**Directions for this task**
Give back the full listing as written. No pictures go with it.

**Material supplied**

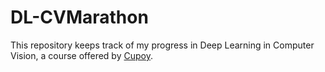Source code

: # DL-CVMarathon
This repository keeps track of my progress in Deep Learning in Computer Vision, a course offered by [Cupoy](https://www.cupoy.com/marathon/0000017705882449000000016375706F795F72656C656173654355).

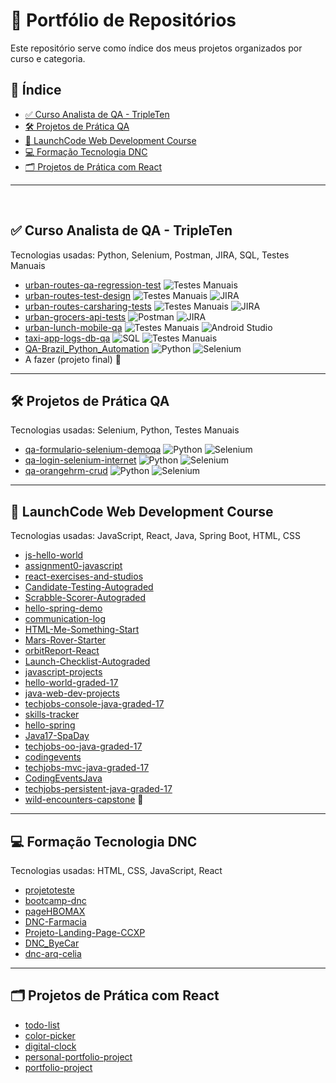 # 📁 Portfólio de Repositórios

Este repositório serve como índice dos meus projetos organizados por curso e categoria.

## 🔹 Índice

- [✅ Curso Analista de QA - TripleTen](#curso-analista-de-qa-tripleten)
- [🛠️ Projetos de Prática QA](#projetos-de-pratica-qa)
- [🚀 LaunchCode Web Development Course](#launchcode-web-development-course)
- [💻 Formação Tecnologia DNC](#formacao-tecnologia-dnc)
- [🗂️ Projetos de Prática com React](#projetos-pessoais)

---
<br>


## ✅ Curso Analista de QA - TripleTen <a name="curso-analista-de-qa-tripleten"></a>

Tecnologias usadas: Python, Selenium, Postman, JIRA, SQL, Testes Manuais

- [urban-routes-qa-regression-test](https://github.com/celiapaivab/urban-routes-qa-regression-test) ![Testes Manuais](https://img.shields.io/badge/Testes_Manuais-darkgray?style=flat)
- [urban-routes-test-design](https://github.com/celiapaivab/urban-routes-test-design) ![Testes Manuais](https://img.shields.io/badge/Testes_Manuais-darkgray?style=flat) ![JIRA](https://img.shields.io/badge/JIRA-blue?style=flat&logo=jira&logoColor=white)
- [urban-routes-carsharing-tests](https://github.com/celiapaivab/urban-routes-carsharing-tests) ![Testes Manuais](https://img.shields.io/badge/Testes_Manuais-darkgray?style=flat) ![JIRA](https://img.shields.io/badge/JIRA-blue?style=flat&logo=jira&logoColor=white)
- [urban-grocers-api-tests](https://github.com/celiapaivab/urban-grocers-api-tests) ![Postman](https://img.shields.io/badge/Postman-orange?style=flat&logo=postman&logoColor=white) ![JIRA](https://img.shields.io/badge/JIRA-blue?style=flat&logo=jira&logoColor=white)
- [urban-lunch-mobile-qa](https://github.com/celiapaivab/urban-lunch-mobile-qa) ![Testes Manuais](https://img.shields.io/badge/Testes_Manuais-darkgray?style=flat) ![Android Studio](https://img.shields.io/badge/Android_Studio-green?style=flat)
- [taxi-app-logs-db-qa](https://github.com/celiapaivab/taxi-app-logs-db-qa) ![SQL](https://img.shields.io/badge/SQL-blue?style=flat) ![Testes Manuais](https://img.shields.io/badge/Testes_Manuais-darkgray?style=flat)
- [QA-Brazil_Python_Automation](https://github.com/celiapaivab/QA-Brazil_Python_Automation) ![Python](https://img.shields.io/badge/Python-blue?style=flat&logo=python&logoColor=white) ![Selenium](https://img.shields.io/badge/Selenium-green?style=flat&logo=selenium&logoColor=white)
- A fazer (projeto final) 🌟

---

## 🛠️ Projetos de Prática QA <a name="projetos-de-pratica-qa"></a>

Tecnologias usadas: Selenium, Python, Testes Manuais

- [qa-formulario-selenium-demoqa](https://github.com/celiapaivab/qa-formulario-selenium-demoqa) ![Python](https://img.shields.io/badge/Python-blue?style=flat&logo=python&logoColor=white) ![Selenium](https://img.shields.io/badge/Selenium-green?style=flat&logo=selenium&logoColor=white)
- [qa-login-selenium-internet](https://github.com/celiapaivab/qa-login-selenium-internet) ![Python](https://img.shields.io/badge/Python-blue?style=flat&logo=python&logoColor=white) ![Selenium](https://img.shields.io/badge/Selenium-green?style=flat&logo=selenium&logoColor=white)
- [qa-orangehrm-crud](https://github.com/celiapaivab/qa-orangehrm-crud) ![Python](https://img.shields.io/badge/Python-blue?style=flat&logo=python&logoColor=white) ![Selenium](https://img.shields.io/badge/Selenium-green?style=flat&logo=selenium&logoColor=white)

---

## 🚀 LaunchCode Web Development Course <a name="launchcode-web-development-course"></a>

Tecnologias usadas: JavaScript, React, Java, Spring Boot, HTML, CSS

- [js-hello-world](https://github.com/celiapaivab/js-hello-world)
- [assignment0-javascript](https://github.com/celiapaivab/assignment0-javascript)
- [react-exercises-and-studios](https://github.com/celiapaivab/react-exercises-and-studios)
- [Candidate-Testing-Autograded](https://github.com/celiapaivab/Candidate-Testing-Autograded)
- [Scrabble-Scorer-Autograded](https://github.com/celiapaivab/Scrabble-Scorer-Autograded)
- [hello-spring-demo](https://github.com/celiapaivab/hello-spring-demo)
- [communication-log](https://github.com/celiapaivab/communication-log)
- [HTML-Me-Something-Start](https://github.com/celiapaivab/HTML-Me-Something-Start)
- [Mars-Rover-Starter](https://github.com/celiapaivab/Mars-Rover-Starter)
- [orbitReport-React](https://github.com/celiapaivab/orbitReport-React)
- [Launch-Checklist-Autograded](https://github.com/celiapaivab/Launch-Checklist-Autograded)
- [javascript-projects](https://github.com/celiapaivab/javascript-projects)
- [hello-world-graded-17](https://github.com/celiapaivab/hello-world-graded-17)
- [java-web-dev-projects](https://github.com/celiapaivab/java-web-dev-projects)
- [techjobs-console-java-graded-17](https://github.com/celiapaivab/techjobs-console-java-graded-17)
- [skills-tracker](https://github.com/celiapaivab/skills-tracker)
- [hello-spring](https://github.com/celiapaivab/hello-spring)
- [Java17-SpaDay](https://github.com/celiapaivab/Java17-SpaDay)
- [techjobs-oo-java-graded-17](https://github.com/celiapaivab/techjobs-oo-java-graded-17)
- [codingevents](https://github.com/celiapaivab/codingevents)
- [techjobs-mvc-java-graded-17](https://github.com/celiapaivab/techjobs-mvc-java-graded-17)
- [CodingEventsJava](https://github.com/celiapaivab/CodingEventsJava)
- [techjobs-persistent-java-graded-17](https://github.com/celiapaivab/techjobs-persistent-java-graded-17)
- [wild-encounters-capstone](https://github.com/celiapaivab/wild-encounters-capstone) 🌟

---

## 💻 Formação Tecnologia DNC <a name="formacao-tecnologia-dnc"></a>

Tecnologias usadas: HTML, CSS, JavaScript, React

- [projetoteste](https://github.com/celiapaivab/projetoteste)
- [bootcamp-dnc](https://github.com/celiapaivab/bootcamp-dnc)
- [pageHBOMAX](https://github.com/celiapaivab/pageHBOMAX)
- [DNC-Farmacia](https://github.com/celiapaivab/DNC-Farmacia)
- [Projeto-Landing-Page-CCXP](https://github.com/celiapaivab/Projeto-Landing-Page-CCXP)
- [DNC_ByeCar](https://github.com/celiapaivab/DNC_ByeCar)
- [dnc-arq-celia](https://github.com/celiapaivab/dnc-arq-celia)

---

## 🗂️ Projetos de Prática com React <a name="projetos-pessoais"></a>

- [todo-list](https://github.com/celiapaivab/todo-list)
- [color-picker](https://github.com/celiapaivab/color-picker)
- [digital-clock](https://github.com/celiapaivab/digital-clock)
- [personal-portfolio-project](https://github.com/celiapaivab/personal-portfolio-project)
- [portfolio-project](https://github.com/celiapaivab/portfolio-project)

**Solution for this task**
Source code

: # DL-CVMarathon
This repository keeps track of my progress in Deep Learning in Computer Vision, a course offered by [Cupoy](https://www.cupoy.com/marathon/0000017705882449000000016375706F795F72656C656173654355).

 # 📁 Portfólio de Repositórios

Este repositório serve como índice dos meus projetos organizados por curso e categoria.

## 🔹 Índice

- [✅ Curso Analista de QA - TripleTen](#curso-analista-de-qa-tripleten)
- [🛠️ Projetos de Prática QA](#projetos-de-pratica-qa)
- [🚀 LaunchCode Web Development Course](#launchcode-web-development-course)
- [💻 Formação Tecnologia DNC](#formacao-tecnologia-dnc)
- [🗂️ Projetos de Prática com React](#projetos-pessoais)

---
<br>


## ✅ Curso Analista de QA - TripleTen <a name="curso-analista-de-qa-tripleten"></a>

Tecnologias usadas: Python, Selenium, Postman, JIRA, SQL, Testes Manuais

- [urban-routes-qa-regression-test](https://github.com/celiapaivab/urban-routes-qa-regression-test) ![Testes Manuais](https://img.shields.io/badge/Testes_Manuais-darkgray?style=flat)
- [urban-routes-test-design](https://github.com/celiapaivab/urban-routes-test-design) ![Testes Manuais](https://img.shields.io/badge/Testes_Manuais-darkgray?style=flat) ![JIRA](https://img.shields.io/badge/JIRA-blue?style=flat&logo=jira&logoColor=white)
- [urban-routes-carsharing-tests](https://github.com/celiapaivab/urban-routes-carsharing-tests) ![Testes Manuais](https://img.shields.io/badge/Testes_Manuais-darkgray?style=flat) ![JIRA](https://img.shields.io/badge/JIRA-blue?style=flat&logo=jira&logoColor=white)
- [urban-grocers-api-tests](https://github.com/celiapaivab/urban-grocers-api-tests) ![Postman](https://img.shields.io/badge/Postman-orange?style=flat&logo=postman&logoColor=white) ![JIRA](https://img.shields.io/badge/JIRA-blue?style=flat&logo=jira&logoColor=white)
- [urban-lunch-mobile-qa](https://github.com/celiapaivab/urban-lunch-mobile-qa) ![Testes Manuais](https://img.shields.io/badge/Testes_Manuais-darkgray?style=flat) ![Android Studio](https://img.shields.io/badge/Android_Studio-green?style=flat)
- [taxi-app-logs-db-qa](https://github.com/celiapaivab/taxi-app-logs-db-qa) ![SQL](https://img.shields.io/badge/SQL-blue?style=flat) ![Testes Manuais](https://img.shields.io/badge/Testes_Manuais-darkgray?style=flat)
- [QA-Brazil_Python_Automation](https://github.com/celiapaivab/QA-Brazil_Python_Automation) ![Python](https://img.shields.io/badge/Python-blue?style=flat&logo=python&logoColor=white) ![Selenium](https://img.shields.io/badge/Selenium-green?style=flat&logo=selenium&logoColor=white)
- A fazer (projeto final) 🌟

---

## 🛠️ Projetos de Prática QA <a name="projetos-de-pratica-qa"></a>

Tecnologias usadas: Selenium, Python, Testes Manuais

- [qa-formulario-selenium-demoqa](https://github.com/celiapaivab/qa-formulario-selenium-demoqa) ![Python](https://img.shields.io/badge/Python-blue?style=flat&logo=python&logoColor=white) ![Selenium](https://img.shields.io/badge/Selenium-green?style=flat&logo=selenium&logoColor=white)
- [qa-login-selenium-internet](https://github.com/celiapaivab/qa-login-selenium-internet) ![Python](https://img.shields.io/badge/Python-blue?style=flat&logo=python&logoColor=white) ![Selenium](https://img.shields.io/badge/Selenium-green?style=flat&logo=selenium&logoColor=white)
- [qa-orangehrm-crud](https://github.com/celiapaivab/qa-orangehrm-crud) ![Python](https://img.shields.io/badge/Python-blue?style=flat&logo=python&logoColor=white) ![Selenium](https://img.shields.io/badge/Selenium-green?style=flat&logo=selenium&logoColor=white)

---

## 🚀 LaunchCode Web Development Course <a name="launchcode-web-development-course"></a>

Tecnologias usadas: JavaScript, React, Java, Spring Boot, HTML, CSS

- [js-hello-world](https://github.com/celiapaivab/js-hello-world)
- [assignment0-javascript](https://github.com/celiapaivab/assignment0-javascript)
- [react-exercises-and-studios](https://github.com/celiapaivab/react-exercises-and-studios)
- [Candidate-Testing-Autograded](https://github.com/celiapaivab/Candidate-Testing-Autograded)
- [Scrabble-Scorer-Autograded](https://github.com/celiapaivab/Scrabble-Scorer-Autograded)
- [hello-spring-demo](https://github.com/celiapaivab/hello-spring-demo)
- [communication-log](https://github.com/celiapaivab/communication-log)
- [HTML-Me-Something-Start](https://github.com/celiapaivab/HTML-Me-Something-Start)
- [Mars-Rover-Starter](https://github.com/celiapaivab/Mars-Rover-Starter)
- [orbitReport-React](https://github.com/celiapaivab/orbitReport-React)
- [Launch-Checklist-Autograded](https://github.com/celiapaivab/Launch-Checklist-Autograded)
- [javascript-projects](https://github.com/celiapaivab/javascript-projects)
- [hello-world-graded-17](https://github.com/celiapaivab/hello-world-graded-17)
- [java-web-dev-projects](https://github.com/celiapaivab/java-web-dev-projects)
- [techjobs-console-java-graded-17](https://github.com/celiapaivab/techjobs-console-java-graded-17)
- [skills-tracker](https://github.com/celiapaivab/skills-tracker)
- [hello-spring](https://github.com/celiapaivab/hello-spring)
- [Java17-SpaDay](https://github.com/celiapaivab/Java17-SpaDay)
- [techjobs-oo-java-graded-17](https://github.com/celiapaivab/techjobs-oo-java-graded-17)
- [codingevents](https://github.com/celiapaivab/codingevents)
- [techjobs-mvc-java-graded-17](https://github.com/celiapaivab/techjobs-mvc-java-graded-17)
- [CodingEventsJava](https://github.com/celiapaivab/CodingEventsJava)
- [techjobs-persistent-java-graded-17](https://github.com/celiapaivab/techjobs-persistent-java-graded-17)
- [wild-encounters-capstone](https://github.com/celiapaivab/wild-encounters-capstone) 🌟

---

## 💻 Formação Tecnologia DNC <a name="formacao-tecnologia-dnc"></a>

Tecnologias usadas: HTML, CSS, JavaScript, React

- [projetoteste](https://github.com/celiapaivab/projetoteste)
- [bootcamp-dnc](https://github.com/celiapaivab/bootcamp-dnc)
- [pageHBOMAX](https://github.com/celiapaivab/pageHBOMAX)
- [DNC-Farmacia](https://github.com/celiapaivab/DNC-Farmacia)
- [Projeto-Landing-Page-CCXP](https://github.com/celiapaivab/Projeto-Landing-Page-CCXP)
- [DNC_ByeCar](https://github.com/celiapaivab/DNC_ByeCar)
- [dnc-arq-celia](https://github.com/celiapaivab/dnc-arq-celia)

---

## 🗂️ Projetos de Prática com React <a name="projetos-pessoais"></a>

- [todo-list](https://github.com/celiapaivab/todo-list)
- [color-picker](https://github.com/celiapaivab/color-picker)
- [digital-clock](https://github.com/celiapaivab/digital-clock)
- [personal-portfolio-project](https://github.com/celiapaivab/personal-portfolio-project)
- [portfolio-project](https://github.com/celiapaivab/portfolio-project)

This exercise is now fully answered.